# ENTRIES SUPPLIED:
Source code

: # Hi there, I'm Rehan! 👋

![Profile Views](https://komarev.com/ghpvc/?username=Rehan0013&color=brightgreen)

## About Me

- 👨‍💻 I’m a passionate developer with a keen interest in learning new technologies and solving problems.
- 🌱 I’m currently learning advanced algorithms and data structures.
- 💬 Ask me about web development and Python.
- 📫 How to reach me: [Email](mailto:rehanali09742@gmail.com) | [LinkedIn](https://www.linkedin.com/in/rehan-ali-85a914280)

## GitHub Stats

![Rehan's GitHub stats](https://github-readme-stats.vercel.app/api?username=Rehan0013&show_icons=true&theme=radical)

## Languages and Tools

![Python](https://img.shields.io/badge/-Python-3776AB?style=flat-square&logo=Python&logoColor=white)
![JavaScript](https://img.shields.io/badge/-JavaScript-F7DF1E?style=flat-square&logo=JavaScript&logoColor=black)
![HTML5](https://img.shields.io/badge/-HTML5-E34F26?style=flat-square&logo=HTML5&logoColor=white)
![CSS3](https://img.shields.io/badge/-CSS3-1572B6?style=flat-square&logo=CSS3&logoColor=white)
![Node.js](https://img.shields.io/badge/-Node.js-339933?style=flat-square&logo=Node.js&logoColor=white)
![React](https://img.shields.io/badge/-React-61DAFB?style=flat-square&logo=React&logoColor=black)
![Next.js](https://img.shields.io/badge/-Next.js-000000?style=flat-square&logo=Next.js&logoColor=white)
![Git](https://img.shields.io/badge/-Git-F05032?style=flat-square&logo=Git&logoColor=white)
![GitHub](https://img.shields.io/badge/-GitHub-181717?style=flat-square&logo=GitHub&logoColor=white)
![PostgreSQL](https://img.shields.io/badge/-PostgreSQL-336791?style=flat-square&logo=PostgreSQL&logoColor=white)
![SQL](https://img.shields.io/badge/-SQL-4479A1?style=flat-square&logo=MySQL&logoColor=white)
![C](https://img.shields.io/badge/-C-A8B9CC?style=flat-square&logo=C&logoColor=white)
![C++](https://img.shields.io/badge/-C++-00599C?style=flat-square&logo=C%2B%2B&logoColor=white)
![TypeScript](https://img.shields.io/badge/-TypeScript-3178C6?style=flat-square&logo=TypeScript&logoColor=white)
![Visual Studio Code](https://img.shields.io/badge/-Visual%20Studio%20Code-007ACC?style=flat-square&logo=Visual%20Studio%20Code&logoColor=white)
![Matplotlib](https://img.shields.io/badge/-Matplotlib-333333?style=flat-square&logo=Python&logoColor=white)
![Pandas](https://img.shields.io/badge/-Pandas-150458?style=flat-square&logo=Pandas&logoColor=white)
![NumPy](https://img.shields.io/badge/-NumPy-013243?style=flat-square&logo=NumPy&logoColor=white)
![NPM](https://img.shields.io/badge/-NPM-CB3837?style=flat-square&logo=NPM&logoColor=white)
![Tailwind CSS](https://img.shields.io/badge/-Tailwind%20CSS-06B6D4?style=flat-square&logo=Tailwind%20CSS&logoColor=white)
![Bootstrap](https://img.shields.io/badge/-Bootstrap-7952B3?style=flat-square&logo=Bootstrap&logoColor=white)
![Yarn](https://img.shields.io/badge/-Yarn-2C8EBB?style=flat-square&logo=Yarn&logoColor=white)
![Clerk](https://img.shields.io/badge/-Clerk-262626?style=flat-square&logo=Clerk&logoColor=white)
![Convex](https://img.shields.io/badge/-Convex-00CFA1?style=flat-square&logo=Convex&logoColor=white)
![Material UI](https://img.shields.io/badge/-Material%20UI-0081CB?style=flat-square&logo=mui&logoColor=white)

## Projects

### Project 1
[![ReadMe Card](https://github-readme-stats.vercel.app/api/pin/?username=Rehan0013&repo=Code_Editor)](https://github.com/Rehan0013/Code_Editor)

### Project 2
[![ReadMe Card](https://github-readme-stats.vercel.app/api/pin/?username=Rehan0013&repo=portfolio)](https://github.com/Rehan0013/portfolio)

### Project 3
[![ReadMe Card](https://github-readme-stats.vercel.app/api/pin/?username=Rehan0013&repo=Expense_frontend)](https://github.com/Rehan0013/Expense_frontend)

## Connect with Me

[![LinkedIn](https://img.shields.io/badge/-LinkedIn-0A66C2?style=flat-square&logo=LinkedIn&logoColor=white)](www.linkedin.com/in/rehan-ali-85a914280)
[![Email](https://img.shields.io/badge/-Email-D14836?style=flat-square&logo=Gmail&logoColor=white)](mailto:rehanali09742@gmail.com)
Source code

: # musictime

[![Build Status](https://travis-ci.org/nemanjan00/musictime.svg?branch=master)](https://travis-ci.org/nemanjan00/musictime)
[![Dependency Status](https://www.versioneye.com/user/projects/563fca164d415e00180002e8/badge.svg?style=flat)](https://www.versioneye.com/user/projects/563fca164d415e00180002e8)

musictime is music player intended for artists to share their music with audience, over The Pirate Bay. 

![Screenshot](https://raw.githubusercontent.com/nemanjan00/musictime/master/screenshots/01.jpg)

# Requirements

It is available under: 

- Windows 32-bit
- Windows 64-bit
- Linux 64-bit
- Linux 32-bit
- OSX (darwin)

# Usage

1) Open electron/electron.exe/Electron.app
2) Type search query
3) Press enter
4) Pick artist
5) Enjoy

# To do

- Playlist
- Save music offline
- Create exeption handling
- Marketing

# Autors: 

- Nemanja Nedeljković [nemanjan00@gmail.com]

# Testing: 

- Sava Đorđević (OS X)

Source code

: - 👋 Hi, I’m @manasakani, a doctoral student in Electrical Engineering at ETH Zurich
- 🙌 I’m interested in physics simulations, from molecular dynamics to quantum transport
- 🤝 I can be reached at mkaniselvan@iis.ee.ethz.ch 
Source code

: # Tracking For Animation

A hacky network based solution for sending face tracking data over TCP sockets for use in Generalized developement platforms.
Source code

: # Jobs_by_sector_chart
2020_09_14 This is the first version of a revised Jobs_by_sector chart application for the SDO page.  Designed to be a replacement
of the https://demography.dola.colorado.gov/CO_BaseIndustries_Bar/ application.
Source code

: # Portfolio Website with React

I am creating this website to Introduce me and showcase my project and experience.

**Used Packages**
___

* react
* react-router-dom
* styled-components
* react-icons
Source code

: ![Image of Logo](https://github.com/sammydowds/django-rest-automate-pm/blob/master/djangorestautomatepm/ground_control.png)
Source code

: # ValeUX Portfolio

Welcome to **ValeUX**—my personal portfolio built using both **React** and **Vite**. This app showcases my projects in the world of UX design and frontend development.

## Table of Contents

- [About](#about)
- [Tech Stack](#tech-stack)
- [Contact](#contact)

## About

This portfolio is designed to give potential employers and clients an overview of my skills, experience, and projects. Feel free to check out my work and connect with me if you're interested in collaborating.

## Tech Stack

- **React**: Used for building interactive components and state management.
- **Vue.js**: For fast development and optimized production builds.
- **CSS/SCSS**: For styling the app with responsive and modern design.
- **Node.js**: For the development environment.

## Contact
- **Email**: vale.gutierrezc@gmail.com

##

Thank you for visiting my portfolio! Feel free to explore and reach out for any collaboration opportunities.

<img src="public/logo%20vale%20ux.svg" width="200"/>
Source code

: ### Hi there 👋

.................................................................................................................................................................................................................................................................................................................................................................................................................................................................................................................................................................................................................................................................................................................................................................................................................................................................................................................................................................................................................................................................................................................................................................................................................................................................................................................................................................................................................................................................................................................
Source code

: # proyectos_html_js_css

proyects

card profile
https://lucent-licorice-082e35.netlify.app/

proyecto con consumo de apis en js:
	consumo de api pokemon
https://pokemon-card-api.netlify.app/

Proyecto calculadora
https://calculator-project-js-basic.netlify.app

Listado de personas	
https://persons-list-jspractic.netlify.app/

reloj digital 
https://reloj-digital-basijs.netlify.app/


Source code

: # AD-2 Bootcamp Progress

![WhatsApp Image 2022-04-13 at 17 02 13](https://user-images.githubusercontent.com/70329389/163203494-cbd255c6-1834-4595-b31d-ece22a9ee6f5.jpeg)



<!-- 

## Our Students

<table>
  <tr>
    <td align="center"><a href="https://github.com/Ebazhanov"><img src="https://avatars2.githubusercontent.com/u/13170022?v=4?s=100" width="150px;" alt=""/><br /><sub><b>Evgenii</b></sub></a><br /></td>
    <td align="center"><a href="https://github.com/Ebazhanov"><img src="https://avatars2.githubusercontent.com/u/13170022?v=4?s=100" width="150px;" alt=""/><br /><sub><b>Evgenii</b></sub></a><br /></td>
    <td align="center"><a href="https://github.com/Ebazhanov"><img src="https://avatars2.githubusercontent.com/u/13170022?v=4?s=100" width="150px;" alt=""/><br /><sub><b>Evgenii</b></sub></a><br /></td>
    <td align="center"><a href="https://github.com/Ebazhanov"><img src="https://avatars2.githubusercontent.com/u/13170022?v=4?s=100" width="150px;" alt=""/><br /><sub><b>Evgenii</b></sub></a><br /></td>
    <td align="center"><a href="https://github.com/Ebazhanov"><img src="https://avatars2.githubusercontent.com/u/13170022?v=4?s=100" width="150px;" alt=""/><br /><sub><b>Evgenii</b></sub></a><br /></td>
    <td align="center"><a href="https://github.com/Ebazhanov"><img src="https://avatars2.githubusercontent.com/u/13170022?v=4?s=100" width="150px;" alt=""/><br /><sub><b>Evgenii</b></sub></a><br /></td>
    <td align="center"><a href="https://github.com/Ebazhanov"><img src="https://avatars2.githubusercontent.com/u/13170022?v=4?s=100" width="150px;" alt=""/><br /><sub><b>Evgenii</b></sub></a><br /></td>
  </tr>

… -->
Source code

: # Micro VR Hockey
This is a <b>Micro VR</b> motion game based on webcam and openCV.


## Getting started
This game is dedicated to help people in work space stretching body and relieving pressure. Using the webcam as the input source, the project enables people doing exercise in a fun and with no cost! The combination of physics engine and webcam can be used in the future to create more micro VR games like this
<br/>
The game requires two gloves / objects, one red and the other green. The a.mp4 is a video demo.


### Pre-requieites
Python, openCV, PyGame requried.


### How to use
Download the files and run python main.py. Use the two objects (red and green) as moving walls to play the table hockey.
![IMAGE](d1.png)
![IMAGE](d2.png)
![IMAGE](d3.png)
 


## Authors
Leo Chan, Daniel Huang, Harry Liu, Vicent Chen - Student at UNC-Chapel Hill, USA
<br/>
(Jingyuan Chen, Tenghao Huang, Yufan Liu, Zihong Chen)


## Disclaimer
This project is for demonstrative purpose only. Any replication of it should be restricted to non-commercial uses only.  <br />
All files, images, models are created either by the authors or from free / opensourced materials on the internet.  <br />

# DESCRIPTION OF THE TASK:
Report back every line of the entries in which "linkedin" occurs.

# ANSWER SPACE:
- 📫 How to reach me: [Email](mailto:rehanali09742@gmail.com) | [LinkedIn](https://www.linkedin.com/in/rehan-ali-85a914280)
[![LinkedIn](https://img.shields.io/badge/-LinkedIn-0A66C2?style=flat-square&logo=LinkedIn&logoColor=white)](www.linkedin.com/in/rehan-ali-85a914280)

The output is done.